This paper presents an approach for nonparametric Bayesian inference using metalearning to train a recurrent neural network (RNN) to perform sequential inference over an unbounded number of classes. The key contributions are: (a) method to extract the inductive bias from a Dirichlet process mixture model (DPMM) and transfer it to an RNN through metalearning, (b) "neural circuit" architecture that can perform fast sequential inference over an open set of classes after training and (c) experimental results showing the neural circuit achieves comparable or better performance than particle filter methods while being faster and simpler to use. The proposed approach consists of first generating training sequences from a DPMM prior. These sequences are then used to train an RNN to predict class labels sequentially. When trained to completion the RNN captures the underlying structure from the sequences (DPMM) and consequently can be used for fast inference. The authors include empirical results on synthetic data from a known DPMM, as well as more realistic experiments on ImageNet features with classes sampled from a Chinese Restaurant Process and a long-tailed iNaturalist species classification dataset. The neural circuit outperforms particle filter baselines in predictive performance and computational efficiency across these tasks.
优点
- The proposed method is a neat way of combining the strengths of nonparametric Bayesian models and deep neural nets. By using a RNN to amortize inference in a DPMM, the paper leverages the flexibility of DPMM and RNNs. The paper falls in a line of recent work using NNs to amortize Bayesian inference, e.g. [1]. So while the idea of approximating inference with NNs is not completely new, this paper is the first to study it in the context of DPMMs.

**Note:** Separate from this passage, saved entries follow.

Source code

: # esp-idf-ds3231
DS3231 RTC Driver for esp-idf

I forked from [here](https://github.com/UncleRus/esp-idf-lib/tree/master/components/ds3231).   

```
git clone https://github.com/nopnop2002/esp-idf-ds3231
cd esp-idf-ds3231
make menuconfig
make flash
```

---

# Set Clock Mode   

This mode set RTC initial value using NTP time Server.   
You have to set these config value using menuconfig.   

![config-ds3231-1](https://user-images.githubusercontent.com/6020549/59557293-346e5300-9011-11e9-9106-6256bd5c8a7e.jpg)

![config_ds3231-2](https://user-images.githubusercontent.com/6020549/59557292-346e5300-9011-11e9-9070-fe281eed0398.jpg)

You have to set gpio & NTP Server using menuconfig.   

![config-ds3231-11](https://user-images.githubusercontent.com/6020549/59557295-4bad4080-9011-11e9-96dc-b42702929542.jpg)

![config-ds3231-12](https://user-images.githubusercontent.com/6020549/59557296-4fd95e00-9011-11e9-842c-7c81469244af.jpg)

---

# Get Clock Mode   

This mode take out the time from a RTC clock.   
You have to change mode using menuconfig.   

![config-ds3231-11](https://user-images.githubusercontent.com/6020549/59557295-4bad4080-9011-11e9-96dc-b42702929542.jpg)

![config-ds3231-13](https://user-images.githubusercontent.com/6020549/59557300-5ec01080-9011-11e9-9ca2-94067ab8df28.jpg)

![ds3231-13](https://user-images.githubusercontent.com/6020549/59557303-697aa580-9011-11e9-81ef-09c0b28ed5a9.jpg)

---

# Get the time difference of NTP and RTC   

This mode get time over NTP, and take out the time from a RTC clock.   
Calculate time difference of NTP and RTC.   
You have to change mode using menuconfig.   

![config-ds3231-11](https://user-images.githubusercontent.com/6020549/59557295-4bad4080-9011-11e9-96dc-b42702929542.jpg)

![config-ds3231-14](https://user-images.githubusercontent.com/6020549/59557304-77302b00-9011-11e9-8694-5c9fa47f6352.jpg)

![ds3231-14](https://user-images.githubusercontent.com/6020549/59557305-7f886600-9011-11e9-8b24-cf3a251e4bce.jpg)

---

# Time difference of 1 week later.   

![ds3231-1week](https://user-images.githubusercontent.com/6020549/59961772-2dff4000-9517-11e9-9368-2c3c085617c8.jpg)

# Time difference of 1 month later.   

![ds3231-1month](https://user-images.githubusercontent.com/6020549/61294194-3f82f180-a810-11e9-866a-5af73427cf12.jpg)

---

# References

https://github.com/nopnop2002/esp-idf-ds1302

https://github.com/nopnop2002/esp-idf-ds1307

- While not perfect as I will discuss below, the empirical analysis is quite thorough. The authors present experiments on a relatively simple synthetic domain as well as more challenging image-based experiments. The amortized approach perform better than or at least on par with the particle filtering baseline while being much faster at inference.
- The method also appears to demonstrate some robustness to distribution shifts as the experiment of tranferring the ImageNet-trained model to iNaturalist shows.
- The authors also provide code to aid reproducibility.
[1] Transformers Can Do Bayesian Inference. Samuel Müller, Noah Hollmann, Sebastian Pineda Arango, Josif Grabocka, Frank Hutter. ICLR 2022.
缺点
- While the results are certainly significant, I find the experimental analysis lacking in several aspects. Firstly, the experiments in the more realistic open set image classification task are limited by fixing a pretrained featurizer to embed the image into a lower dimensional vector. This removes significant complexity from the inference task and also means the method already has access to some information about the underlying inference task. This also makes the experiments of transfer to the iNaturalist task a bit less impressive since the ResNet featurizer already embeds the images in a "similar" space.
- The authors also perform all the experiments using a relatively small RNN (2-layer GRU). There isn't much of a discussion on how this particular architecture was chosen and more importantly there are no experiments to understand the effect of this choice. As this is a largely empirical paper, it is important to study these design choices. For instance, how does the performance vary if we use a larger RNN or if we use a transformer instead? Other such design choices are also not accounted for.
- The comparison is somewhat limited to particle filter baseline, and despite the focus on open-set image classification, there is no consideration for other standard baselines for the task [2].
- Another limitation of the approach is robustness to model misspecifcation. Distilling the structure of a (fixed) DPMM into a RNN can make it harder to generalize to data coming from different (unknown) data generating process.
[2] Large-Scale Open-Set Classification Protocols for ImageNet. Andres Palechor, Annesha Bhoumik, Manuel Günther. WACV 2023.
问题
Please see weaknesses section above.
局限性
The authors discuss the limitations of the method in the conclusion, but I would also encourage them to discuss some of the aspects I highlight in the Weaknesses section.
We thank the reviewer for their detailed and constructive feedback. The reviewer is correct that in our experiments we assume the use of a pretrained featurizer. Our initial motivation was to demonstrate that neural networks originally trained on a fixed number of classes can easily be adapted to the open-set setting by replacing the penultimate layer with our meta-trained circuit. Backpropagating through the pretrained feature extractor or training it directly from scratch are interesting avenues to explore and we are grateful to the reviewer for raising this point.
Regarding design decisions of the network, we have run preliminary experiments exploring the role of hidden size in [512, 1024, 2048] and number of RNN layers in [1, 2, 3]. We trained these using the class split discussed in section 4.3 and found that all models had a similar final validation loss, with each falling in the range [0.7582, 0.7791]. Thus the performance is not very sensitive to this choice. We will add this ablation to the paper.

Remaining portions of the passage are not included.